What to work on
Without the pictures, restate all of the data below word for word.
╔══
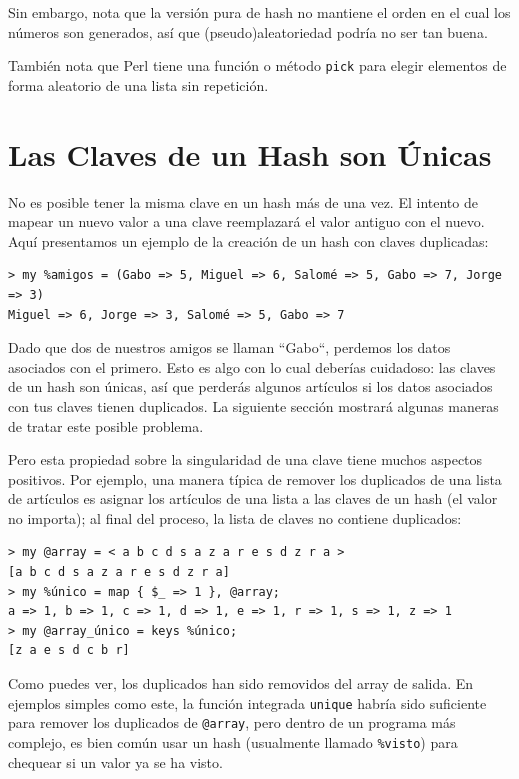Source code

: Sin embargo, nota que la versión pura de hash no mantiene el orden
en el cual los números son generados, así que (pseudo)aleatoriedad
podría no ser tan buena.

También nota que Perl tiene una función o método {\tt pick}
para elegir elementos de forma aleatorio de una lista sin 
repetición.


\section{Las Claves de un Hash son Únicas}

No es posible tener la misma clave en un hash más de una vez.
El intento de mapear un nuevo valor a una clave reemplazará el
valor antiguo con el nuevo. Aquí presentamos un ejemplo de la
creación de un hash con claves duplicadas:

\begin{lstlisting}
> my %amigos = (Gabo => 5, Miguel => 6, Salomé => 5, Gabo => 7, Jorge => 3)
Miguel => 6, Jorge => 3, Salomé => 5, Gabo => 7
\end{lstlisting}

Dado que dos de nuestros amigos se llaman ``Gabo``,  perdemos los
datos asociados con el primero. Esto es algo con lo cual deberías
cuidadoso: las claves de un hash son únicas, así que perderás algunos
artículos si los datos asociados con tus claves tienen duplicados. 
La siguiente sección mostrará algunas maneras de tratar este posible 
problema.

Pero esta propiedad sobre la singularidad de una clave tiene muchos
aspectos positivos. Por ejemplo, una manera típica de remover los duplicados
de una lista de artículos es asignar los artículos de una lista a las
claves de un hash (el valor no importa); al final del proceso, 
la lista de claves no contiene duplicados:

\begin{lstlisting}
> my @array = < a b c d s a z a r e s d z r a >
[a b c d s a z a r e s d z r a]
> my %único = map { $_ => 1 }, @array;
a => 1, b => 1, c => 1, d => 1, e => 1, r => 1, s => 1, z => 1
> my @array_único = keys %único;
[z a e s d c b r]
\end{lstlisting}

Como puedes ver, los duplicados han sido removidos del 
array de salida. En ejemplos simples como este, la función
integrada {\tt unique} habría sido suficiente para remover los
duplicados de \verb|@array|, pero dentro de un programa más
complejo, es bien común usar un hash (usualmente llamado \verb|%visto|)
para chequear si un valor ya se ha visto.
╚══
Written answer
Source code

: Sin embargo, nota que la versión pura de hash no mantiene el orden
en el cual los números son generados, así que (pseudo)aleatoriedad
podría no ser tan buena.

También nota que Perl tiene una función o método {\tt pick}
para elegir elementos de forma aleatorio de una lista sin 
repetición.


\section{Las Claves de un Hash son Únicas}

No es posible tener la misma clave en un hash más de una vez.
El intento de mapear un nuevo valor a una clave reemplazará el
valor antiguo con el nuevo. Aquí presentamos un ejemplo de la
creación de un hash con claves duplicadas:

\begin{lstlisting}
> my %amigos = (Gabo => 5, Miguel => 6, Salomé => 5, Gabo => 7, Jorge => 3)
Miguel => 6, Jorge => 3, Salomé => 5, Gabo => 7
\end{lstlisting}

Dado que dos de nuestros amigos se llaman ``Gabo``,  perdemos los
datos asociados con el primero. Esto es algo con lo cual deberías
cuidadoso: las claves de un hash son únicas, así que perderás algunos
artículos si los datos asociados con tus claves tienen duplicados. 
La siguiente sección mostrará algunas maneras de tratar este posible 
problema.

Pero esta propiedad sobre la singularidad de una clave tiene muchos
aspectos positivos. Por ejemplo, una manera típica de remover los duplicados
de una lista de artículos es asignar los artículos de una lista a las
claves de un hash (el valor no importa); al final del proceso, 
la lista de claves no contiene duplicados:

\begin{lstlisting}
> my @array = < a b c d s a z a r e s d z r a >
[a b c d s a z a r e s d z r a]
> my %único = map { $_ => 1 }, @array;
a => 1, b => 1, c => 1, d => 1, e => 1, r => 1, s => 1, z => 1
> my @array_único = keys %único;
[z a e s d c b r]
\end{lstlisting}

Como puedes ver, los duplicados han sido removidos del 
array de salida. En ejemplos simples como este, la función
integrada {\tt unique} habría sido suficiente para remover los
duplicados de \verb|@array|, pero dentro de un programa más
complejo, es bien común usar un hash (usualmente llamado \verb|%visto|)
para chequear si un valor ya se ha visto.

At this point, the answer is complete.